A deferred prosecution agreement
The SFO’s view of an optimal outcome of a self-reporting process is currently focused on a company ending up in a DPA process. In addition, the adequate procedures defence has yet to be tested in court. At some point, a company with sufficient financial resources will take the point and we can expect appellate court guidance on the issue. In the meantime, however, companies may be loath to be the first test case and await judicial guidance as to how effective such a defence may actually be in practice, therefore self-reporting (and a potential DPA) may be an attractive outcome.
Waiting it out is not a pleasant strategy
Doing nothing in terms of self-reporting on the basis the evil day may never come is psychologically difficult for any board. A company wants a contingency plan and some certainty on its future, particularly if there is any likelihood of a future sale or capital raising. Allegations can be made public or come to a regulator’s attention via civil litigation, a whistleblower, investigative journalists or the AML regime. At that point, any potential credit of making a self-report may be lost.

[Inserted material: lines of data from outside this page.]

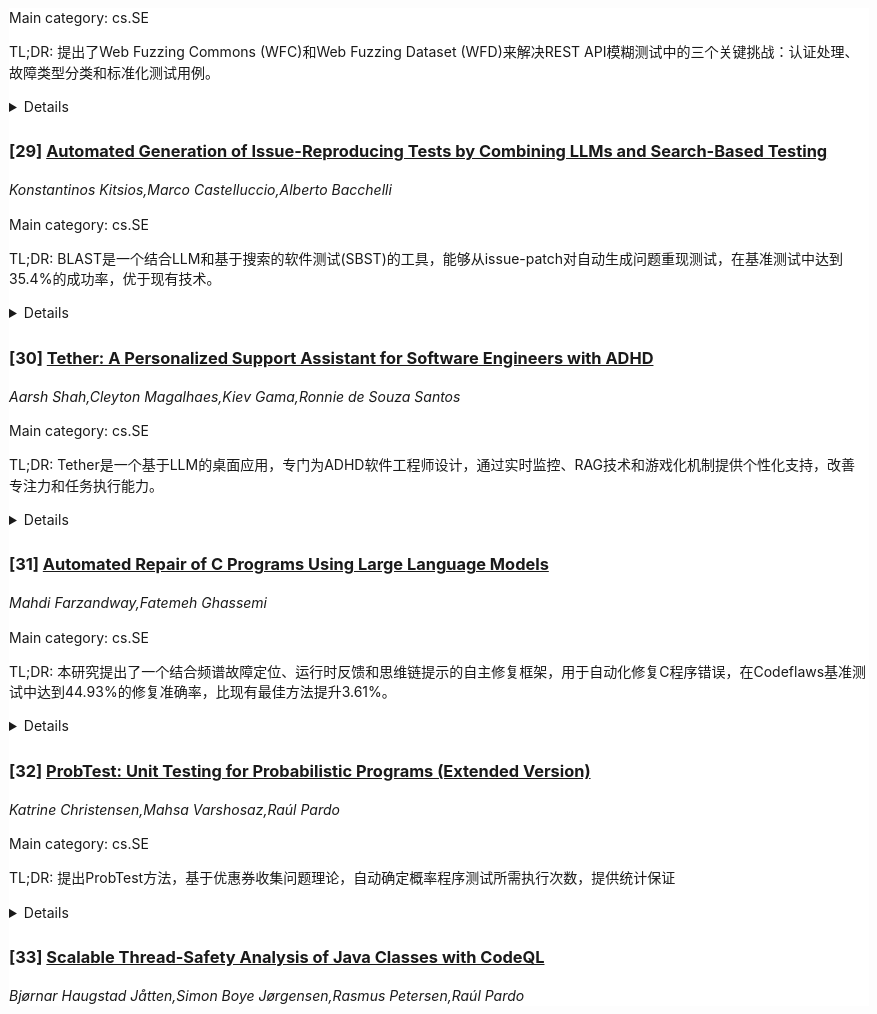Main category: cs.SE

TL;DR: 提出了Web Fuzzing Commons (WFC)和Web Fuzzing Dataset (WFD)来解决REST API模糊测试中的三个关键挑战：认证处理、故障类型分类和标准化测试用例。


<details><summary>Details</summary></details>


### [29] [Automated Generation of Issue-Reproducing Tests by Combining LLMs and Search-Based Testing](https://arxiv.org/abs/2509.01616)
*Konstantinos Kitsios,Marco Castelluccio,Alberto Bacchelli*

Main category: cs.SE

TL;DR: BLAST是一个结合LLM和基于搜索的软件测试(SBST)的工具，能够从issue-patch对自动生成问题重现测试，在基准测试中达到35.4%的成功率，优于现有技术。


<details><summary>Details</summary></details>


### [30] [Tether: A Personalized Support Assistant for Software Engineers with ADHD](https://arxiv.org/abs/2509.01946)
*Aarsh Shah,Cleyton Magalhaes,Kiev Gama,Ronnie de Souza Santos*

Main category: cs.SE

TL;DR: Tether是一个基于LLM的桌面应用，专门为ADHD软件工程师设计，通过实时监控、RAG技术和游戏化机制提供个性化支持，改善专注力和任务执行能力。


<details><summary>Details</summary></details>


### [31] [Automated Repair of C Programs Using Large Language Models](https://arxiv.org/abs/2509.01947)
*Mahdi Farzandway,Fatemeh Ghassemi*

Main category: cs.SE

TL;DR: 本研究提出了一个结合频谱故障定位、运行时反馈和思维链提示的自主修复框架，用于自动化修复C程序错误，在Codeflaws基准测试中达到44.93%的修复准确率，比现有最佳方法提升3.61%。


<details><summary>Details</summary></details>


### [32] [ProbTest: Unit Testing for Probabilistic Programs (Extended Version)](https://arxiv.org/abs/2509.02012)
*Katrine Christensen,Mahsa Varshosaz,Raúl Pardo*

Main category: cs.SE

TL;DR: 提出ProbTest方法，基于优惠券收集问题理论，自动确定概率程序测试所需执行次数，提供统计保证


<details><summary>Details</summary></details>


### [33] [Scalable Thread-Safety Analysis of Java Classes with CodeQL](https://arxiv.org/abs/2509.02022)
*Bjørnar Haugstad Jåtten,Simon Boye Jørgensen,Rasmus Petersen,Raúl Pardo*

Good corporate citizenship
The value of being a good corporate citizen, balanced against potential damage to the company is a difficult call to make for any board. In a recent speech, a representative of the SFO referenced potential "ethical obligations on corporates to self-report" while noting there is no obligation on companies to self-report1. The weight given to the potentially nebulous concept of good corporate citizenship in any decision making process by a company will vary.

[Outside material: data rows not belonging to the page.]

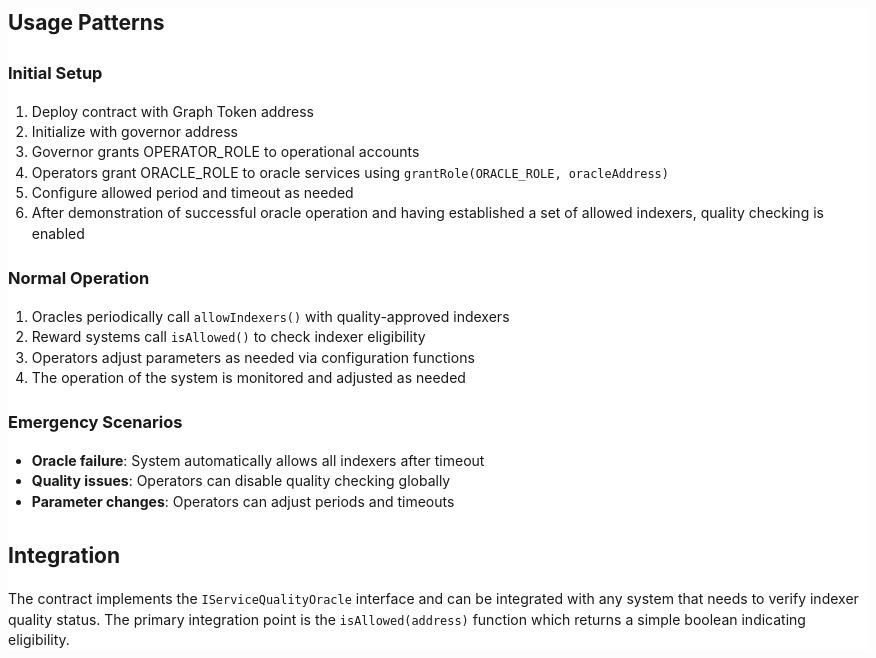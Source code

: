 ## Usage Patterns

### Initial Setup

1. Deploy contract with Graph Token address
2. Initialize with governor address
3. Governor grants OPERATOR_ROLE to operational accounts
4. Operators grant ORACLE_ROLE to oracle services using `grantRole(ORACLE_ROLE, oracleAddress)`
5. Configure allowed period and timeout as needed
6. After demonstration of successful oracle operation and having established a set of allowed indexers, quality checking is enabled

### Normal Operation

1. Oracles periodically call `allowIndexers()` with quality-approved indexers
2. Reward systems call `isAllowed()` to check indexer eligibility
3. Operators adjust parameters as needed via configuration functions
4. The operation of the system is monitored and adjusted as needed

### Emergency Scenarios

- **Oracle failure**: System automatically allows all indexers after timeout
- **Quality issues**: Operators can disable quality checking globally
- **Parameter changes**: Operators can adjust periods and timeouts

## Integration

The contract implements the `IServiceQualityOracle` interface and can be integrated with any system that needs to verify indexer quality status. The primary integration point is the `isAllowed(address)` function which returns a simple boolean indicating eligibility.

Incentivising self-reporting – moving forward by looking backwards
Self-reporting companies in England, Wales and Northern Ireland previously had the real possibility of achieving a civil settlement under Part 5 of POCA, which created a non-conviction based civil recovery scheme. Under the tenure of David Green, such civil settlements have fallen out of favour.

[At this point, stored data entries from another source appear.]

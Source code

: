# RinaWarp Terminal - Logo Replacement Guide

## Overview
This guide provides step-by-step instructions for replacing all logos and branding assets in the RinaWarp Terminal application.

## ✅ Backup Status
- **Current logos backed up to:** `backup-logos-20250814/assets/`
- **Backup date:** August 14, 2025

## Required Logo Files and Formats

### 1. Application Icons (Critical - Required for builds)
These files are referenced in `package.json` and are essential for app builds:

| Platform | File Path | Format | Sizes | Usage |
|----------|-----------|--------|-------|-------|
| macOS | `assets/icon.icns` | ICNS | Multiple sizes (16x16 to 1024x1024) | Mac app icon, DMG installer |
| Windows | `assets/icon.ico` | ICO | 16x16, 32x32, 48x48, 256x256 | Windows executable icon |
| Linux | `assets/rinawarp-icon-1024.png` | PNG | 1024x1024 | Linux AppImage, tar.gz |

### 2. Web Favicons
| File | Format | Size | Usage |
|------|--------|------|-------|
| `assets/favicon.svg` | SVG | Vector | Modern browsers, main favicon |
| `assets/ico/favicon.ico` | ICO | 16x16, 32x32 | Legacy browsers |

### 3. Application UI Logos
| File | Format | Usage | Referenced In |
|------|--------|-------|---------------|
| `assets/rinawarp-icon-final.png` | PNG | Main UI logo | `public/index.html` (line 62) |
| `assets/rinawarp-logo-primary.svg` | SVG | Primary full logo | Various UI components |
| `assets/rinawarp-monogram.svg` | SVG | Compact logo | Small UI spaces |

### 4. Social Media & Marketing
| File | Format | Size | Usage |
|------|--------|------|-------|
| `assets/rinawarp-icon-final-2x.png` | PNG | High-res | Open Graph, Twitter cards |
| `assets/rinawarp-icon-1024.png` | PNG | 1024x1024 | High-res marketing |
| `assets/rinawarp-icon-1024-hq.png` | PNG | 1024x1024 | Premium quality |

One of the key reasons that civil settlements are no longer considered appropriate by the SFO is the judgment in R v Innospec,2 given by Lord Justice Thomas (as then was) in March 2010, which stated that:
"Those who commit such serious crimes as corruption of senior foreign government officials must not be viewed or treated in any different way to other criminals. It will therefore rarely be appropriate for criminal conduct by a company to be dealt with by means of a civil recovery order; the criminal courts can take account of co-operation and the provision of evidence against others by reducing the fine otherwise payable. It is of the greatest public interest that the serious criminality of any, including companies, who engage in the corruption of foreign governments, is made patent for all to see by the imposition of criminal and not civil sanctions. It would be inconsistent with basic principles of justice for the criminality of corporations to be glossed over by a civil as opposed to a criminal sanction."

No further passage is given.